[Source records]
_ _ _

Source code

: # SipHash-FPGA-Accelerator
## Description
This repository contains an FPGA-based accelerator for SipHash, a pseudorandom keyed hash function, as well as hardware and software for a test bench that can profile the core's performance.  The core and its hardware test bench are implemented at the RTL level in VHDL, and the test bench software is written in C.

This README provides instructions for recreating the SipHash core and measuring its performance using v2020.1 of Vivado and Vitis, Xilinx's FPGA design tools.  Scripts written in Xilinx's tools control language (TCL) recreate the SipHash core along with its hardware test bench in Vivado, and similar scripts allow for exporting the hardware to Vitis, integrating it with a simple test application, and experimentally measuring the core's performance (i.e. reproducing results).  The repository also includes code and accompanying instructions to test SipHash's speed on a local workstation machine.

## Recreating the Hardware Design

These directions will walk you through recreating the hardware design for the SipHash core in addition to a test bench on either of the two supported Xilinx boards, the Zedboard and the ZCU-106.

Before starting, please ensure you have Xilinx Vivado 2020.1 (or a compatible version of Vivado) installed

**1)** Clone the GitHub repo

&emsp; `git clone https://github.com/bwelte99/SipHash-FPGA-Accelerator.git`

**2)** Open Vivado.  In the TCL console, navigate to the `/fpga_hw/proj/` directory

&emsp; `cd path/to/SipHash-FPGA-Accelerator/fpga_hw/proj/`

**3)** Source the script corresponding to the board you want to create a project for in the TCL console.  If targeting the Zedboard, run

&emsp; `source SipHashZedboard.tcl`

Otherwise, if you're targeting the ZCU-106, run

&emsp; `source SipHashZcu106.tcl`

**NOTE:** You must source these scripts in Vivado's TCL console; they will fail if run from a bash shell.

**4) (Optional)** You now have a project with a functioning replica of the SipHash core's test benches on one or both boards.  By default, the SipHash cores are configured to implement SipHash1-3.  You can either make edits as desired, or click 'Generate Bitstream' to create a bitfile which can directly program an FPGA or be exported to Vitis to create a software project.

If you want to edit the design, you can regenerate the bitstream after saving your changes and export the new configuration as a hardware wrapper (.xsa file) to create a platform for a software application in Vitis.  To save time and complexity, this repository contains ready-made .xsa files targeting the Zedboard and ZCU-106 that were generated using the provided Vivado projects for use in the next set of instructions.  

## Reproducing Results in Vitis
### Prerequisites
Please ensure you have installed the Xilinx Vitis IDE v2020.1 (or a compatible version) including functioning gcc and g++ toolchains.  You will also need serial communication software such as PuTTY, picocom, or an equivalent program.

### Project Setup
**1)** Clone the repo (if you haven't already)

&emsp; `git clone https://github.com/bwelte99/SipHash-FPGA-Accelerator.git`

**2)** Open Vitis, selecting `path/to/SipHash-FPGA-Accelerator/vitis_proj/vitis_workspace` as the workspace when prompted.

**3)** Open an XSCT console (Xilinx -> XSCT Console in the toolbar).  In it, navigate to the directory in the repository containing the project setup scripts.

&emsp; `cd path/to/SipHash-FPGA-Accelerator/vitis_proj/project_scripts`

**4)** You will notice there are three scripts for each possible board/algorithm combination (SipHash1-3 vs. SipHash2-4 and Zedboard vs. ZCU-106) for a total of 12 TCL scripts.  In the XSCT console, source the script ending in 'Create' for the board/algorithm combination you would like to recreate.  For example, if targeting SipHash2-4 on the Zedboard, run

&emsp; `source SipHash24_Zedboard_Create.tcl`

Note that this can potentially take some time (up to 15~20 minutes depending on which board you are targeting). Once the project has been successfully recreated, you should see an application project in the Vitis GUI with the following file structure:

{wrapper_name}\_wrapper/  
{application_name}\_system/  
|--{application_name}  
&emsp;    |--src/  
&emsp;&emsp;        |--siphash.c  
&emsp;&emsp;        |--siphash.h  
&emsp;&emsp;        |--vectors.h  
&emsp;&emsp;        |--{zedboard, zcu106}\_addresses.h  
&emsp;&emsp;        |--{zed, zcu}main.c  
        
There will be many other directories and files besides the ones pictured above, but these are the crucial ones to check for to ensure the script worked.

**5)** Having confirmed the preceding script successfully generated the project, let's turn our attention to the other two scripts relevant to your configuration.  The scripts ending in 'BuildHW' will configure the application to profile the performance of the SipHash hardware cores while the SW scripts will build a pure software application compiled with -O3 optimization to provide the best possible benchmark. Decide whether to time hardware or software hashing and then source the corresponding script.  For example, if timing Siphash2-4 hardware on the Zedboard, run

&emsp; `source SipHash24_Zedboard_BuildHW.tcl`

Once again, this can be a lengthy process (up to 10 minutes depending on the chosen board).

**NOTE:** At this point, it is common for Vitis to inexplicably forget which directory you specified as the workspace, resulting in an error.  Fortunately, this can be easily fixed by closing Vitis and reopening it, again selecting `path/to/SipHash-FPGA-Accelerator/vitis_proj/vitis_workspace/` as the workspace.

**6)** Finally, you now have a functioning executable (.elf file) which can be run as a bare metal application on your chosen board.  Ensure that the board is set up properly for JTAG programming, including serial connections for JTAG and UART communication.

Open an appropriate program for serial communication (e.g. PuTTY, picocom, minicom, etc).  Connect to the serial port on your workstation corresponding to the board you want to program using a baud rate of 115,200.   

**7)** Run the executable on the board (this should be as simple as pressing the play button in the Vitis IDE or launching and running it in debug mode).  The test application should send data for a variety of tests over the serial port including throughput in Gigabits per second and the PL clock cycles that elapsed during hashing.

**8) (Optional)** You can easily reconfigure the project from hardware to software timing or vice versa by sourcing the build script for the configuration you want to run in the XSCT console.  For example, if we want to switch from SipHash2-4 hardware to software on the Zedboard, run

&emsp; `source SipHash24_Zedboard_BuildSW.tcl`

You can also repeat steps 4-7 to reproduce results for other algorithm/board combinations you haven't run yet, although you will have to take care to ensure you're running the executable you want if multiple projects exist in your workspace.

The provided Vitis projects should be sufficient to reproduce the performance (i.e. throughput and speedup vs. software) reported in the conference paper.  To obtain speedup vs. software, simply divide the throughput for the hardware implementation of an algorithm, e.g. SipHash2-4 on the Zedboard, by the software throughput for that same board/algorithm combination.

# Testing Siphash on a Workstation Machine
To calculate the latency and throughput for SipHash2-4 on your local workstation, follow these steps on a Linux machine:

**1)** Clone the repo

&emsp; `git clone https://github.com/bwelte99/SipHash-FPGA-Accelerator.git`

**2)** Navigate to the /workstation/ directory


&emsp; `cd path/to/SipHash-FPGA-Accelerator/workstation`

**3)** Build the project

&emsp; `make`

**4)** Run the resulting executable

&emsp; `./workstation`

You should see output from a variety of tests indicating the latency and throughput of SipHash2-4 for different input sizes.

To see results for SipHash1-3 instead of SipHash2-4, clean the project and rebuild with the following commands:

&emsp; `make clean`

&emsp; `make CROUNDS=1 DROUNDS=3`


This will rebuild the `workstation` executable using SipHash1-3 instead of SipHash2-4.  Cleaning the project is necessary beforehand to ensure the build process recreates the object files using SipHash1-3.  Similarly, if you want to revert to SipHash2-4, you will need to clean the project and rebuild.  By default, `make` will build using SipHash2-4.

_ _ _

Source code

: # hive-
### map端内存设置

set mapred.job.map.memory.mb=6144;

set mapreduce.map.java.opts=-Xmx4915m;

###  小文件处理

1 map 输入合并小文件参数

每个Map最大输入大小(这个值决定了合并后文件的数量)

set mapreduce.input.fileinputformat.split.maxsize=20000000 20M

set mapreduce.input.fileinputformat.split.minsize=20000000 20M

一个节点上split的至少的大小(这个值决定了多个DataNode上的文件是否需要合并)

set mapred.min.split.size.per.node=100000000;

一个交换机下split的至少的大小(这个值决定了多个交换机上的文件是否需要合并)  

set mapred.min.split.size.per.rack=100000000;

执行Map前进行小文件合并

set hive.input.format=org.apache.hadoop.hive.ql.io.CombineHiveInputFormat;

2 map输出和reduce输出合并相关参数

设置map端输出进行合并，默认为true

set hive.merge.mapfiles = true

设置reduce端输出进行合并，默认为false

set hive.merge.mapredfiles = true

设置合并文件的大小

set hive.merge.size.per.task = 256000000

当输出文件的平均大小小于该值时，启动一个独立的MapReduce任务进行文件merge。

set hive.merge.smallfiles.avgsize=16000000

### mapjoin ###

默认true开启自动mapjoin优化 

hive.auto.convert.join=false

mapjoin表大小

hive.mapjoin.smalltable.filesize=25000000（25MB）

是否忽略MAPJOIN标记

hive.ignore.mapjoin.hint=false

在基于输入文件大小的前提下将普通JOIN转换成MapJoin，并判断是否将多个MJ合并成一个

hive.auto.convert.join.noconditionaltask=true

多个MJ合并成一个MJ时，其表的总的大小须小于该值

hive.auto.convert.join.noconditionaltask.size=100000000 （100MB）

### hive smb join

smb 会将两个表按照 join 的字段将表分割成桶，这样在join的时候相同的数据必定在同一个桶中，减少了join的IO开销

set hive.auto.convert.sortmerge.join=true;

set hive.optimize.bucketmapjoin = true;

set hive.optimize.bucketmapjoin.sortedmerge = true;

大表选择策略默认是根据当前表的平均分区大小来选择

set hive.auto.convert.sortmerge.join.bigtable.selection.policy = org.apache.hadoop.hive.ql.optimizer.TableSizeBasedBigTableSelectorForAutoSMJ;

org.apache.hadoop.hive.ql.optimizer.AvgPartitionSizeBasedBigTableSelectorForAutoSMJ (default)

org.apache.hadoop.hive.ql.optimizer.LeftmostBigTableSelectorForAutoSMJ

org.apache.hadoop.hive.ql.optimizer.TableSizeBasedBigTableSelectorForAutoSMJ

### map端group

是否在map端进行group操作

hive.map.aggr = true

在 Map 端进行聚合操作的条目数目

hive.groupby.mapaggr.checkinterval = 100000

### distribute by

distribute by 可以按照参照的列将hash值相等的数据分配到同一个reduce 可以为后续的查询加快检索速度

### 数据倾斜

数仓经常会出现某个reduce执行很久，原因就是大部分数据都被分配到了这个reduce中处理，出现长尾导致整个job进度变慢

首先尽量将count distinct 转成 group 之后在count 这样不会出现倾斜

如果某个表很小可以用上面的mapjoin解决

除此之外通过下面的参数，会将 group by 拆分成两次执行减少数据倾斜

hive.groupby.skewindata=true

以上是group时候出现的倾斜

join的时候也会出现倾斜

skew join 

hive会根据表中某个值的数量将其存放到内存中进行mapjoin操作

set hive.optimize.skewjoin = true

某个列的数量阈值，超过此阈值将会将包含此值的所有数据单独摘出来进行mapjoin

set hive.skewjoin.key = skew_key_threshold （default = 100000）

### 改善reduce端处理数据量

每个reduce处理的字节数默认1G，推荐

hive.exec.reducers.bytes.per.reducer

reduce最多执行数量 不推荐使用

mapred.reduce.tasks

_ _ _

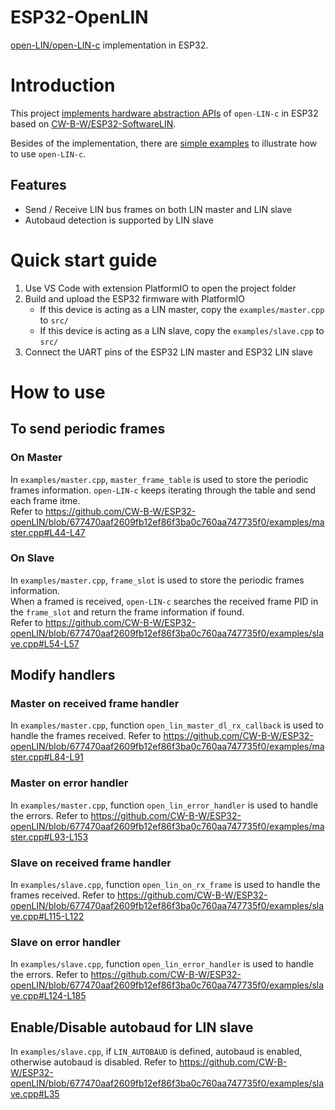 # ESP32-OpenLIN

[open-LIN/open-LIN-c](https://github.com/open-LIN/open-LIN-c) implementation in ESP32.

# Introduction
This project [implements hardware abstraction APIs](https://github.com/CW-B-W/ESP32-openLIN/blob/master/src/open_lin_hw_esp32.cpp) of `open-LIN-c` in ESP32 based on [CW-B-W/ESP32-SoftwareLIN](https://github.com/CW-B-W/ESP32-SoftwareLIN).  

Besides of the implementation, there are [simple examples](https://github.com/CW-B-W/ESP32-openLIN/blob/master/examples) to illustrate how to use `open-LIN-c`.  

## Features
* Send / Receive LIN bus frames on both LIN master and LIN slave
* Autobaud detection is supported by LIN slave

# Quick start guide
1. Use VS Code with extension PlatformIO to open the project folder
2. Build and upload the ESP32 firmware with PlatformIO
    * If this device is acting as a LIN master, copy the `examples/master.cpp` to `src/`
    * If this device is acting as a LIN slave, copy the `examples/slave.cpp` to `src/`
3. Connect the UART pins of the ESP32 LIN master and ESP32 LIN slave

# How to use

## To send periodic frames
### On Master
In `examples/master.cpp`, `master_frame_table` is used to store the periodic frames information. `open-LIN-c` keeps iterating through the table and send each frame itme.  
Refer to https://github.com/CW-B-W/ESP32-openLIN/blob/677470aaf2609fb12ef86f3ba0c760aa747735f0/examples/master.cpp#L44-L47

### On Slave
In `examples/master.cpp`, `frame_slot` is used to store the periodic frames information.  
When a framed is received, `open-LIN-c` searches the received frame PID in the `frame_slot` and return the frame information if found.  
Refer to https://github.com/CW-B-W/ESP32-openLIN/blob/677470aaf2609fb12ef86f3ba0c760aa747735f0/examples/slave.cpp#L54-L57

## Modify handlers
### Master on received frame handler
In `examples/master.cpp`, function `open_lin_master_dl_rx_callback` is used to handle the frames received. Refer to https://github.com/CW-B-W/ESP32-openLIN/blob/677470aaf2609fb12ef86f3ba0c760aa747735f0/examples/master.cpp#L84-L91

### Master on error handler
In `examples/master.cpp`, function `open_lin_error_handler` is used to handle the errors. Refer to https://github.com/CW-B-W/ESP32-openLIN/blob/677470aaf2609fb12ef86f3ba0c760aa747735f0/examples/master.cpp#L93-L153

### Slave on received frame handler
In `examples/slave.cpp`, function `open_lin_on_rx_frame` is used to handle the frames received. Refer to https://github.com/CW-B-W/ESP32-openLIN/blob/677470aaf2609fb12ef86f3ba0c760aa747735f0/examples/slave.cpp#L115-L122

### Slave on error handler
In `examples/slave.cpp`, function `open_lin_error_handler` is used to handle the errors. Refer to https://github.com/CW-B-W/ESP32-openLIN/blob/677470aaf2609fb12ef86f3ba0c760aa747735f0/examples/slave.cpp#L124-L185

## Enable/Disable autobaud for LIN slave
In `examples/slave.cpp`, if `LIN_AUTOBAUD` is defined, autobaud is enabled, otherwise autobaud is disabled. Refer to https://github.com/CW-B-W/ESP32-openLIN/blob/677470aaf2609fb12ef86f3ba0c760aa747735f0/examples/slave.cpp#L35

_ _ _

■ ASSIGNED TASK
Report back every line of the entries in which "bucketmapjoin" occurs.

■ RESPONSE
set hive.optimize.bucketmapjoin = true;
set hive.optimize.bucketmapjoin.sortedmerge = true;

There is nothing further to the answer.